-- Opening Marker --

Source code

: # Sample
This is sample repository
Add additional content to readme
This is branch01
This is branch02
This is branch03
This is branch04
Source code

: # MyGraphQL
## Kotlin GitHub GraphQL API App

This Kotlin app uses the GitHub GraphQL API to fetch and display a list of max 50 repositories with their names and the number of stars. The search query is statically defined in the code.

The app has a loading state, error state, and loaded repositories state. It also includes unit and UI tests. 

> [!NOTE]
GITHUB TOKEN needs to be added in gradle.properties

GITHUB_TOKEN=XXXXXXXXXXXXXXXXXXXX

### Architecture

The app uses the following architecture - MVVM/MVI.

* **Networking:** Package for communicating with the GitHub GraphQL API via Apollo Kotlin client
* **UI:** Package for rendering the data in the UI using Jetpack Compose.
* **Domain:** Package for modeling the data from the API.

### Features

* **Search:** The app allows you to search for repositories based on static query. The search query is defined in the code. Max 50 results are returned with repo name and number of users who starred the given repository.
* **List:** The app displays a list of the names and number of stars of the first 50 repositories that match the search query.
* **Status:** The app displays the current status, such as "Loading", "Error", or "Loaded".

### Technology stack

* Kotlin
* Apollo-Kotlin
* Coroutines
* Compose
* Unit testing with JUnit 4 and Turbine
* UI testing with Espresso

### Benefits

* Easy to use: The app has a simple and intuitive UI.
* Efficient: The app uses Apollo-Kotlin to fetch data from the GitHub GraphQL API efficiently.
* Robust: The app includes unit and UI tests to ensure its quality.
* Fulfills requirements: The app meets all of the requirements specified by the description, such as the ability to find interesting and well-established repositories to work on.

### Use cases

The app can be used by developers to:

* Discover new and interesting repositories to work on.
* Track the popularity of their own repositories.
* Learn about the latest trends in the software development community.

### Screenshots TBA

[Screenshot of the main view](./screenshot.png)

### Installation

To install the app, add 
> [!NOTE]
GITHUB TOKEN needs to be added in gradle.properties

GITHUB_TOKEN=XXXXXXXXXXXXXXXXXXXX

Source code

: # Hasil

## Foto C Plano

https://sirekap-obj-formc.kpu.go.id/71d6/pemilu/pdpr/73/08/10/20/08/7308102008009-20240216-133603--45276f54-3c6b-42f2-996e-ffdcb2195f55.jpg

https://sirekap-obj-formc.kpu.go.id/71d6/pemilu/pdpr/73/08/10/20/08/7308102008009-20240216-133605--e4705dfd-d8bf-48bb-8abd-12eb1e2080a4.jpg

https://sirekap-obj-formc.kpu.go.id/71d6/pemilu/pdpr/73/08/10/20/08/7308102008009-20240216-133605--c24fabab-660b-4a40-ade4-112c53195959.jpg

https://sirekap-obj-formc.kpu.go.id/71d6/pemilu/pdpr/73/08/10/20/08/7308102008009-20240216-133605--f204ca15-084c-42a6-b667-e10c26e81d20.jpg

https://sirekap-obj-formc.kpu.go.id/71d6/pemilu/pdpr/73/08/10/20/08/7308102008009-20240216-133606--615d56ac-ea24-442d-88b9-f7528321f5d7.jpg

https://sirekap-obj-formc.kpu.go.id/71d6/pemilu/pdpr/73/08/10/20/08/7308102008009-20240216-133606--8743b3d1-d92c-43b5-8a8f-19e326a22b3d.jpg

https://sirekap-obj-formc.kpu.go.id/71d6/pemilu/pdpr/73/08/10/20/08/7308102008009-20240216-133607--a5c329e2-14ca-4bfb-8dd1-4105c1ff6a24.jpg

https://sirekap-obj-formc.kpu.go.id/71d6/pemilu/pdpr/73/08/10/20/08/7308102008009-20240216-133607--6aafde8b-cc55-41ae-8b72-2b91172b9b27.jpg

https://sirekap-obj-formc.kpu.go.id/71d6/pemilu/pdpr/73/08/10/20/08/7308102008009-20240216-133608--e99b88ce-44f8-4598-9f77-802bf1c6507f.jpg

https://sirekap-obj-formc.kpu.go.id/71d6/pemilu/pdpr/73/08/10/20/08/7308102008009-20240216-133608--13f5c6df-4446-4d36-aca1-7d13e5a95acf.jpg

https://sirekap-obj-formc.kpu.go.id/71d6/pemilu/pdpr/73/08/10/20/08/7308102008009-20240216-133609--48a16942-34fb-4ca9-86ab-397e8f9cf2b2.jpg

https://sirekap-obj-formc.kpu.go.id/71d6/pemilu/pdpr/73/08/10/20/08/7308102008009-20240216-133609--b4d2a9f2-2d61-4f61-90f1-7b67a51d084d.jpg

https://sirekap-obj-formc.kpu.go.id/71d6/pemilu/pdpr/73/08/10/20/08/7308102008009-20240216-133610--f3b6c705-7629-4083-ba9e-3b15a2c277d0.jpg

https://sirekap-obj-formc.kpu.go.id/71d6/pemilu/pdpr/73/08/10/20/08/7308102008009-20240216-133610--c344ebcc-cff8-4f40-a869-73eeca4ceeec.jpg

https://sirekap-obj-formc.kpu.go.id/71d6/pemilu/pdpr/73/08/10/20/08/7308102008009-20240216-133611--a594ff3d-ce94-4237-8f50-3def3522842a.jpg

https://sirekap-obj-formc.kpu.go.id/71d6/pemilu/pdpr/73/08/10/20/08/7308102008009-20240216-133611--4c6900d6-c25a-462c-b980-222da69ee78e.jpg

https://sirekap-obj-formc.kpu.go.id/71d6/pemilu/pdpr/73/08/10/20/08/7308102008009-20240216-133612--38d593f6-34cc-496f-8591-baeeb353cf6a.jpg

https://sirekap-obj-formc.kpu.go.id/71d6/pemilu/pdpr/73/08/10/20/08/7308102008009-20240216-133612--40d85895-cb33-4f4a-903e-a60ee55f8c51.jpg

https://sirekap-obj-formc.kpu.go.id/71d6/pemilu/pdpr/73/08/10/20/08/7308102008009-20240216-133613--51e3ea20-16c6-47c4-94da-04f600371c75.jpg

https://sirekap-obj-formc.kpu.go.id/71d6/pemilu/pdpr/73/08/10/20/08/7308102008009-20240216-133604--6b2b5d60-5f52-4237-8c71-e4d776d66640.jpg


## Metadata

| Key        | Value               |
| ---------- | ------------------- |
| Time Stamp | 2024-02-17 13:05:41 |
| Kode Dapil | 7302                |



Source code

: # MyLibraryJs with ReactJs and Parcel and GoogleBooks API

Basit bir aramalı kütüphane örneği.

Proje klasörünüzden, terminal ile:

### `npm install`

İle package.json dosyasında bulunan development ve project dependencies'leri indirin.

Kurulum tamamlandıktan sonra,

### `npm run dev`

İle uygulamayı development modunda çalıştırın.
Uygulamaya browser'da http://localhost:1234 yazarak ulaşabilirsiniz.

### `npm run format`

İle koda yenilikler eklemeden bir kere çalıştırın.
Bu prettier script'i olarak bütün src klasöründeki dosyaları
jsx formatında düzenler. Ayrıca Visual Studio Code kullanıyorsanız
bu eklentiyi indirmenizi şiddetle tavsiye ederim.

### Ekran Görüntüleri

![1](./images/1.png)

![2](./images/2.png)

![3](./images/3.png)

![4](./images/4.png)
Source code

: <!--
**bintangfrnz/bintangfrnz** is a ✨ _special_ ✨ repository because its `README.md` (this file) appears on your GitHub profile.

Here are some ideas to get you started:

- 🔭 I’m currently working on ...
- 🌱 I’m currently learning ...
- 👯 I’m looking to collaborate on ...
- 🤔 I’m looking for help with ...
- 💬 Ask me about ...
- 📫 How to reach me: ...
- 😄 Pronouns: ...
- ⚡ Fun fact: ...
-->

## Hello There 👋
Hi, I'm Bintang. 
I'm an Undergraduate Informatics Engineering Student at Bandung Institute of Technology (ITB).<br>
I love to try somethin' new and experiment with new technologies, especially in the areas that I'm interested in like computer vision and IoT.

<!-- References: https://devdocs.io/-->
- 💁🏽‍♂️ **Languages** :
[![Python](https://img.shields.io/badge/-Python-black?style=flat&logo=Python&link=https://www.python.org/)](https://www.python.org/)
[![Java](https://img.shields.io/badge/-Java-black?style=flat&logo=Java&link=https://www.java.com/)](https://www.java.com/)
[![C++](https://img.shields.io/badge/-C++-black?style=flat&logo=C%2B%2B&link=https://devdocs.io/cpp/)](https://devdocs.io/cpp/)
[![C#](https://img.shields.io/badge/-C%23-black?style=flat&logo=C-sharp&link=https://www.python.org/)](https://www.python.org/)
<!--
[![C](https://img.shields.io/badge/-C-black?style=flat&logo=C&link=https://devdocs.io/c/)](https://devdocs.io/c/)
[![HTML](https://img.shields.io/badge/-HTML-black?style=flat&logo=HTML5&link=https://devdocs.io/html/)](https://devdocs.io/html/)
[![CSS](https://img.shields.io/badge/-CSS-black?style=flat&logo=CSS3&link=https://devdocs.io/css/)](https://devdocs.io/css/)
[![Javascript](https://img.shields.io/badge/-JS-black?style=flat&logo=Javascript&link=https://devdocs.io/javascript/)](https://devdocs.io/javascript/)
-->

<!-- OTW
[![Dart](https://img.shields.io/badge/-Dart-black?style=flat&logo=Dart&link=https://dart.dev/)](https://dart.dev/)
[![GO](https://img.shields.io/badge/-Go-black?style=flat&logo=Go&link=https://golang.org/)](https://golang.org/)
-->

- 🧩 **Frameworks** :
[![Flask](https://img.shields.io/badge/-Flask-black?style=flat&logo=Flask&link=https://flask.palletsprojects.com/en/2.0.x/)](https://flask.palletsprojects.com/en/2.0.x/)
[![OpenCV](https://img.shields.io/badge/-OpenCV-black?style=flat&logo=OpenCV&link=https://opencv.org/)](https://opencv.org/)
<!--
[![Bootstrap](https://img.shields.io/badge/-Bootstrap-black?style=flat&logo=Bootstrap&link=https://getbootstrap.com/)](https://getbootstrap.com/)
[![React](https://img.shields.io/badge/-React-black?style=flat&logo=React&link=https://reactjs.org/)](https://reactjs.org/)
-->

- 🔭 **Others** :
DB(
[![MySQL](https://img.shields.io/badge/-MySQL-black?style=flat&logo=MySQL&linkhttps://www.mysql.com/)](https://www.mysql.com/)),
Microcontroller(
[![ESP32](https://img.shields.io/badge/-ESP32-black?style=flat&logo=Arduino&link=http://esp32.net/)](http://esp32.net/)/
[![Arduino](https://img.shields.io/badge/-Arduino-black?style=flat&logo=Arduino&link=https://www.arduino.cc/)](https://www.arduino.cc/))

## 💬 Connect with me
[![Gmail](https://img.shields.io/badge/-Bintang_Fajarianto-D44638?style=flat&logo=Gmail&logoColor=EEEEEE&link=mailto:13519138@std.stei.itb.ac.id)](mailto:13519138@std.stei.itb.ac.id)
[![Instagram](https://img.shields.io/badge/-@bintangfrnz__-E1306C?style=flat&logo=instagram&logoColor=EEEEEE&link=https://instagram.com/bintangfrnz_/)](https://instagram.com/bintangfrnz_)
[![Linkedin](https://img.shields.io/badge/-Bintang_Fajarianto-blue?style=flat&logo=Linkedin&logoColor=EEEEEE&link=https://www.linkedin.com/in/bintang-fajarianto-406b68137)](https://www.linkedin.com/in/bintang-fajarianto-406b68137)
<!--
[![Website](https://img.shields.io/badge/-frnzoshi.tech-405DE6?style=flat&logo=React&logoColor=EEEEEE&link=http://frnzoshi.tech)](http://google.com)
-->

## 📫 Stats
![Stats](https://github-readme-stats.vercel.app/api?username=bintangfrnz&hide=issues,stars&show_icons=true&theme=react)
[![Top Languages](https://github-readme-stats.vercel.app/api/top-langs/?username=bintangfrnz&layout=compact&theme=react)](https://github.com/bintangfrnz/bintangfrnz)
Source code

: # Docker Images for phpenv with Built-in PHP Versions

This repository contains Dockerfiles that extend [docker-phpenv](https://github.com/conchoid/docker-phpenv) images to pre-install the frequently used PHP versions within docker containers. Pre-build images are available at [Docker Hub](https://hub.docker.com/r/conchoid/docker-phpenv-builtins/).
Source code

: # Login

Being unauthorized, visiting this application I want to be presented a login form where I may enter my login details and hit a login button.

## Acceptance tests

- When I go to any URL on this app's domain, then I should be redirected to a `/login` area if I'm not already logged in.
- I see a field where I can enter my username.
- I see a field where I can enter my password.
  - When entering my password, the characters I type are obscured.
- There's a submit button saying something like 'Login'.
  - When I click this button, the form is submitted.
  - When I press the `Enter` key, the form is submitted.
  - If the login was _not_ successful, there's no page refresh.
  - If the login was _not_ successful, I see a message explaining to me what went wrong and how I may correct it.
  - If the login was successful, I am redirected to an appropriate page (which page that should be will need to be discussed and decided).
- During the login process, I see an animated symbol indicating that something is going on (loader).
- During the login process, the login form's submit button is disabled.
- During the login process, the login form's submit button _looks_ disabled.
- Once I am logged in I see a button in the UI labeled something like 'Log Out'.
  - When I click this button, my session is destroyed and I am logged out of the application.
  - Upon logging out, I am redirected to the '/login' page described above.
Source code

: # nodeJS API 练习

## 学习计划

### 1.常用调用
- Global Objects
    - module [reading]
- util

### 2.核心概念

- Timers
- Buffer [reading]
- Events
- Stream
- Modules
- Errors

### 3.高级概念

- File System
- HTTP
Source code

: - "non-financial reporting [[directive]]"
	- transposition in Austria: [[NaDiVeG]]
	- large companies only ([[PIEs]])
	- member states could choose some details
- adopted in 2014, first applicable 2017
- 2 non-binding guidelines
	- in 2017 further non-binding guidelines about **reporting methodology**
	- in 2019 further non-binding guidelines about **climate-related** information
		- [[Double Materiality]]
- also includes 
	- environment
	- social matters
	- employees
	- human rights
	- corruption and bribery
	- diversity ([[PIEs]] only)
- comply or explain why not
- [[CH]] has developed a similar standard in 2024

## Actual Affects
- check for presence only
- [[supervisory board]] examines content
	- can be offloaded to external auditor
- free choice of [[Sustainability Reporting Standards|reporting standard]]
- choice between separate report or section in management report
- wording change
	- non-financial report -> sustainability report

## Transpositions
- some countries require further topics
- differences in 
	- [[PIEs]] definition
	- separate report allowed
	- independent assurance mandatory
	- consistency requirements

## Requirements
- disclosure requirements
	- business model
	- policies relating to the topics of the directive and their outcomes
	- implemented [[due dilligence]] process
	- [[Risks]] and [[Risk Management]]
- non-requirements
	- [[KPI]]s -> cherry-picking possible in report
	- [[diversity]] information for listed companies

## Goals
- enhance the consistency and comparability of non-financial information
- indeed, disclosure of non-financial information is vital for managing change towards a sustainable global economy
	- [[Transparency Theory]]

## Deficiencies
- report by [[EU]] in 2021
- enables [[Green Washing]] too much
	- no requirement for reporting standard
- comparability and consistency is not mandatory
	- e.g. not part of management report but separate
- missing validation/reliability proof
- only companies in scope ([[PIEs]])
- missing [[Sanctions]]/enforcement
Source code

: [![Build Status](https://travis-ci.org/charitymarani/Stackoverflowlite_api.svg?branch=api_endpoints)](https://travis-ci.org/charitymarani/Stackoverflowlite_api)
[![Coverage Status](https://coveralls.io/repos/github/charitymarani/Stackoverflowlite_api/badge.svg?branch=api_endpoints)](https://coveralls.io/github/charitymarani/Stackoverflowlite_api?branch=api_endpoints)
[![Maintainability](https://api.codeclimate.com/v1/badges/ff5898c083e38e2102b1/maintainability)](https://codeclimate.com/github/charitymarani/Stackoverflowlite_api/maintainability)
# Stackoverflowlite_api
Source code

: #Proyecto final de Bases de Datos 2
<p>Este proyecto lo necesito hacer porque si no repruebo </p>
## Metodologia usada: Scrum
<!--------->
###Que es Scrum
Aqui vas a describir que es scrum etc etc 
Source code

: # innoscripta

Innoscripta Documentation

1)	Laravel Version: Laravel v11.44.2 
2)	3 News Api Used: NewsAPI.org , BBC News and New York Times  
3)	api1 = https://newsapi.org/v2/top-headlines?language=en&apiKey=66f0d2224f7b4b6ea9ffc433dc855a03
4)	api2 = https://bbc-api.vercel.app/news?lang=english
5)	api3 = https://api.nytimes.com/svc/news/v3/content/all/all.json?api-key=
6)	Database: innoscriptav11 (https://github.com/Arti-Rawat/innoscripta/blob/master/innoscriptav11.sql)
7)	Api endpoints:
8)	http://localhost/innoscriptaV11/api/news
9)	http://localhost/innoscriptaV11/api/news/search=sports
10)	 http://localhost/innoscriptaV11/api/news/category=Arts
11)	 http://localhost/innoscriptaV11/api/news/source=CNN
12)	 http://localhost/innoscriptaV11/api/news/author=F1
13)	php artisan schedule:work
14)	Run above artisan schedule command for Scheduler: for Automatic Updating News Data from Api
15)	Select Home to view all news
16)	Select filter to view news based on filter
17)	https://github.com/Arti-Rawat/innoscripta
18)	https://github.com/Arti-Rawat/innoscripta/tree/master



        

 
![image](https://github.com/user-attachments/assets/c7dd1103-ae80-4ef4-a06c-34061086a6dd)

-- Closing Marker --

Work request - Among the entries above, locate the lines containing "### Architecture" and "the search query.", and transcribe exactly those two lines and all lines between.

Answer for this exercise -
### Architecture

The app uses the following architecture - MVVM/MVI.

* **Networking:** Package for communicating with the GitHub GraphQL API via Apollo Kotlin client
* **UI:** Package for rendering the data in the UI using Jetpack Compose.
* **Domain:** Package for modeling the data from the API.

### Features

* **Search:** The app allows you to search for repositories based on static query. The search query is defined in the code. Max 50 results are returned with repo name and number of users who starred the given repository.
* **List:** The app displays a list of the names and number of stars of the first 50 repositories that match the search query.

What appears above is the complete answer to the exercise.